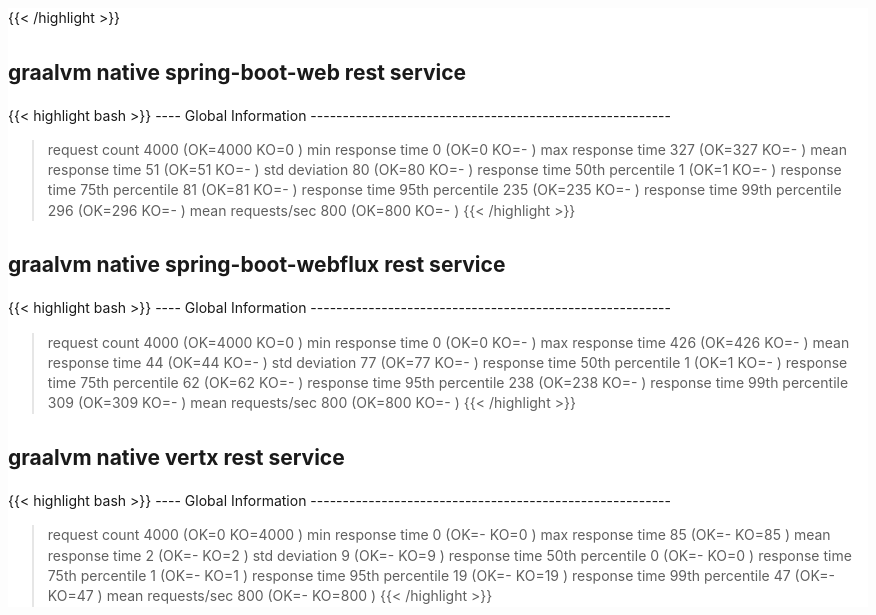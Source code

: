 {{< /highlight >}}


## graalvm native spring-boot-web rest service 
{{< highlight bash >}}
---- Global Information --------------------------------------------------------
> request count                                       4000 (OK=4000   KO=0     )
> min response time                                      0 (OK=0      KO=-     )
> max response time                                    327 (OK=327    KO=-     )
> mean response time                                    51 (OK=51     KO=-     )
> std deviation                                         80 (OK=80     KO=-     )
> response time 50th percentile                          1 (OK=1      KO=-     )
> response time 75th percentile                         81 (OK=81     KO=-     )
> response time 95th percentile                        235 (OK=235    KO=-     )
> response time 99th percentile                        296 (OK=296    KO=-     )
> mean requests/sec                                    800 (OK=800    KO=-     )
{{< /highlight >}}


## graalvm native spring-boot-webflux rest service 
{{< highlight bash >}}
---- Global Information --------------------------------------------------------
> request count                                       4000 (OK=4000   KO=0     )
> min response time                                      0 (OK=0      KO=-     )
> max response time                                    426 (OK=426    KO=-     )
> mean response time                                    44 (OK=44     KO=-     )
> std deviation                                         77 (OK=77     KO=-     )
> response time 50th percentile                          1 (OK=1      KO=-     )
> response time 75th percentile                         62 (OK=62     KO=-     )
> response time 95th percentile                        238 (OK=238    KO=-     )
> response time 99th percentile                        309 (OK=309    KO=-     )
> mean requests/sec                                    800 (OK=800    KO=-     )
{{< /highlight >}}


## graalvm native vertx rest service 
{{< highlight bash >}}
---- Global Information --------------------------------------------------------
> request count                                       4000 (OK=0      KO=4000  )
> min response time                                      0 (OK=-      KO=0     )
> max response time                                     85 (OK=-      KO=85    )
> mean response time                                     2 (OK=-      KO=2     )
> std deviation                                          9 (OK=-      KO=9     )
> response time 50th percentile                          0 (OK=-      KO=0     )
> response time 75th percentile                          1 (OK=-      KO=1     )
> response time 95th percentile                         19 (OK=-      KO=19    )
> response time 99th percentile                         47 (OK=-      KO=47    )
> mean requests/sec                                    800 (OK=-      KO=800   )
{{< /highlight >}}

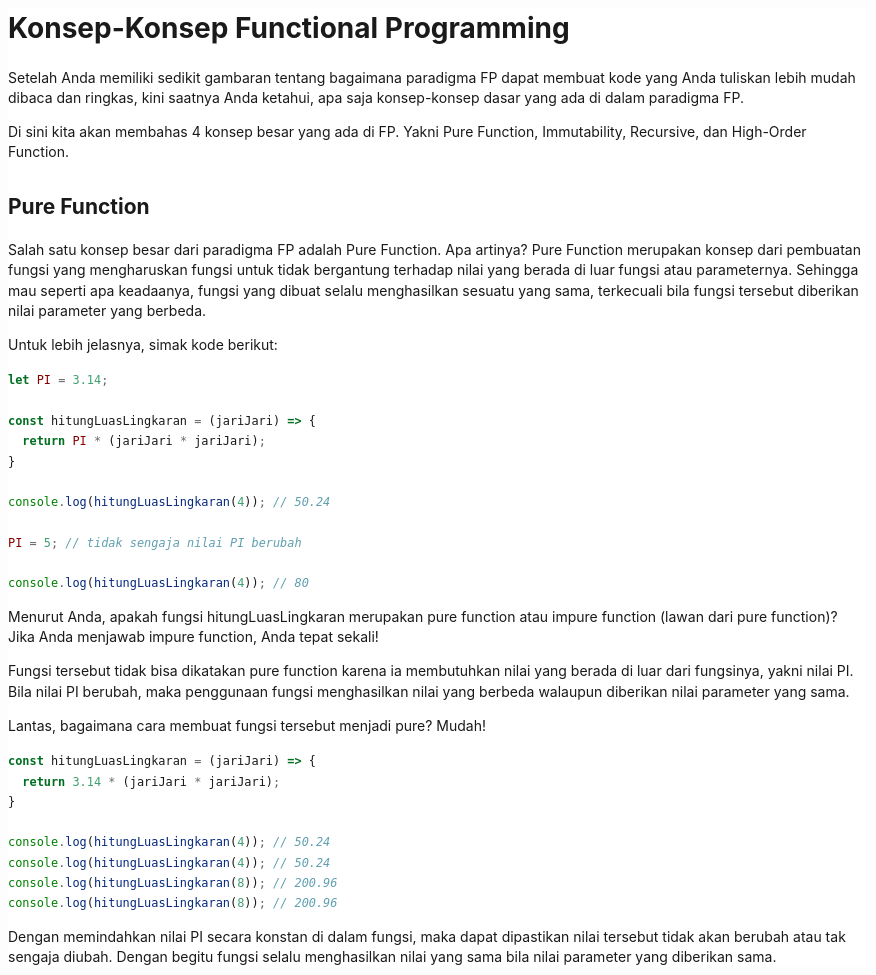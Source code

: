 # Konsep-Konsep Functional Programming

Setelah Anda memiliki sedikit gambaran tentang bagaimana paradigma FP dapat membuat kode yang Anda
tuliskan lebih mudah dibaca dan ringkas, kini saatnya Anda ketahui, apa saja konsep-konsep dasar
yang ada di dalam paradigma FP.

Di sini kita akan membahas 4 konsep besar yang ada di FP. Yakni Pure Function, Immutability,
Recursive, dan High-Order Function.


## Pure Function

Salah satu konsep besar dari paradigma FP adalah Pure Function. Apa artinya? Pure Function
merupakan konsep dari pembuatan fungsi yang mengharuskan fungsi untuk tidak bergantung terhadap
nilai yang berada di luar fungsi atau parameternya. Sehingga mau seperti apa keadaanya, fungsi yang
dibuat selalu menghasilkan sesuatu yang sama, terkecuali bila fungsi tersebut diberikan nilai
parameter yang berbeda.

Untuk lebih jelasnya, simak kode berikut:

```javascript
let PI = 3.14;

const hitungLuasLingkaran = (jariJari) => {
  return PI * (jariJari * jariJari); 
}

console.log(hitungLuasLingkaran(4)); // 50.24

PI = 5; // tidak sengaja nilai PI berubah

console.log(hitungLuasLingkaran(4)); // 80
```

Menurut Anda, apakah fungsi hitungLuasLingkaran merupakan pure function atau impure function (lawan
dari pure function)? Jika Anda menjawab impure function, Anda tepat sekali!

Fungsi tersebut tidak bisa dikatakan pure function karena ia membutuhkan nilai yang berada di luar
dari fungsinya, yakni nilai PI. Bila nilai PI berubah, maka penggunaan fungsi menghasilkan nilai
yang berbeda walaupun diberikan nilai parameter yang sama.

Lantas, bagaimana cara membuat fungsi tersebut menjadi pure? Mudah!

```javascript
const hitungLuasLingkaran = (jariJari) => {
  return 3.14 * (jariJari * jariJari); 
}

console.log(hitungLuasLingkaran(4)); // 50.24
console.log(hitungLuasLingkaran(4)); // 50.24
console.log(hitungLuasLingkaran(8)); // 200.96
console.log(hitungLuasLingkaran(8)); // 200.96
```

Dengan memindahkan nilai PI secara konstan di dalam fungsi, maka dapat dipastikan nilai tersebut
tidak akan berubah atau tak sengaja diubah. Dengan begitu fungsi selalu menghasilkan nilai yang
sama bila nilai parameter yang diberikan sama.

• • • • • • •

ACTIVITY: Return the material word for word, images omitted.

ANSWER AREA:
Source code

: {{< /highlight >}}


## graalvm native spring-boot-web rest service 
{{< highlight bash >}}
---- Global Information --------------------------------------------------------
> request count                                       4000 (OK=4000   KO=0     )
> min response time                                      0 (OK=0      KO=-     )
> max response time                                    327 (OK=327    KO=-     )
> mean response time                                    51 (OK=51     KO=-     )
> std deviation                                         80 (OK=80     KO=-     )
> response time 50th percentile                          1 (OK=1      KO=-     )
> response time 75th percentile                         81 (OK=81     KO=-     )
> response time 95th percentile                        235 (OK=235    KO=-     )
> response time 99th percentile                        296 (OK=296    KO=-     )
> mean requests/sec                                    800 (OK=800    KO=-     )
{{< /highlight >}}


## graalvm native spring-boot-webflux rest service 
{{< highlight bash >}}
---- Global Information --------------------------------------------------------
> request count                                       4000 (OK=4000   KO=0     )
> min response time                                      0 (OK=0      KO=-     )
> max response time                                    426 (OK=426    KO=-     )
> mean response time                                    44 (OK=44     KO=-     )
> std deviation                                         77 (OK=77     KO=-     )
> response time 50th percentile                          1 (OK=1      KO=-     )
> response time 75th percentile                         62 (OK=62     KO=-     )
> response time 95th percentile                        238 (OK=238    KO=-     )
> response time 99th percentile                        309 (OK=309    KO=-     )
> mean requests/sec                                    800 (OK=800    KO=-     )
{{< /highlight >}}


## graalvm native vertx rest service 
{{< highlight bash >}}
---- Global Information --------------------------------------------------------
> request count                                       4000 (OK=0      KO=4000  )
> min response time                                      0 (OK=-      KO=0     )
> max response time                                     85 (OK=-      KO=85    )
> mean response time                                     2 (OK=-      KO=2     )
> std deviation                                          9 (OK=-      KO=9     )
> response time 50th percentile                          0 (OK=-      KO=0     )
> response time 75th percentile                          1 (OK=-      KO=1     )
> response time 95th percentile                         19 (OK=-      KO=19    )
> response time 99th percentile                         47 (OK=-      KO=47    )
> mean requests/sec                                    800 (OK=-      KO=800   )
{{< /highlight >}}

Source code

: # Konsep-Konsep Functional Programming

Setelah Anda memiliki sedikit gambaran tentang bagaimana paradigma FP dapat membuat kode yang Anda
tuliskan lebih mudah dibaca dan ringkas, kini saatnya Anda ketahui, apa saja konsep-konsep dasar
yang ada di dalam paradigma FP.

Di sini kita akan membahas 4 konsep besar yang ada di FP. Yakni Pure Function, Immutability,
Recursive, dan High-Order Function.


## Pure Function

Salah satu konsep besar dari paradigma FP adalah Pure Function. Apa artinya? Pure Function
merupakan konsep dari pembuatan fungsi yang mengharuskan fungsi untuk tidak bergantung terhadap
nilai yang berada di luar fungsi atau parameternya. Sehingga mau seperti apa keadaanya, fungsi yang
dibuat selalu menghasilkan sesuatu yang sama, terkecuali bila fungsi tersebut diberikan nilai
parameter yang berbeda.

Untuk lebih jelasnya, simak kode berikut:

```javascript
let PI = 3.14;

const hitungLuasLingkaran = (jariJari) => {
  return PI * (jariJari * jariJari); 
}

console.log(hitungLuasLingkaran(4)); // 50.24

PI = 5; // tidak sengaja nilai PI berubah

console.log(hitungLuasLingkaran(4)); // 80
```

Menurut Anda, apakah fungsi hitungLuasLingkaran merupakan pure function atau impure function (lawan
dari pure function)? Jika Anda menjawab impure function, Anda tepat sekali!

Fungsi tersebut tidak bisa dikatakan pure function karena ia membutuhkan nilai yang berada di luar
dari fungsinya, yakni nilai PI. Bila nilai PI berubah, maka penggunaan fungsi menghasilkan nilai
yang berbeda walaupun diberikan nilai parameter yang sama.

Lantas, bagaimana cara membuat fungsi tersebut menjadi pure? Mudah!

```javascript
const hitungLuasLingkaran = (jariJari) => {
  return 3.14 * (jariJari * jariJari); 
}

console.log(hitungLuasLingkaran(4)); // 50.24
console.log(hitungLuasLingkaran(4)); // 50.24
console.log(hitungLuasLingkaran(8)); // 200.96
console.log(hitungLuasLingkaran(8)); // 200.96
```

Dengan memindahkan nilai PI secara konstan di dalam fungsi, maka dapat dipastikan nilai tersebut
tidak akan berubah atau tak sengaja diubah. Dengan begitu fungsi selalu menghasilkan nilai yang
sama bila nilai parameter yang diberikan sama.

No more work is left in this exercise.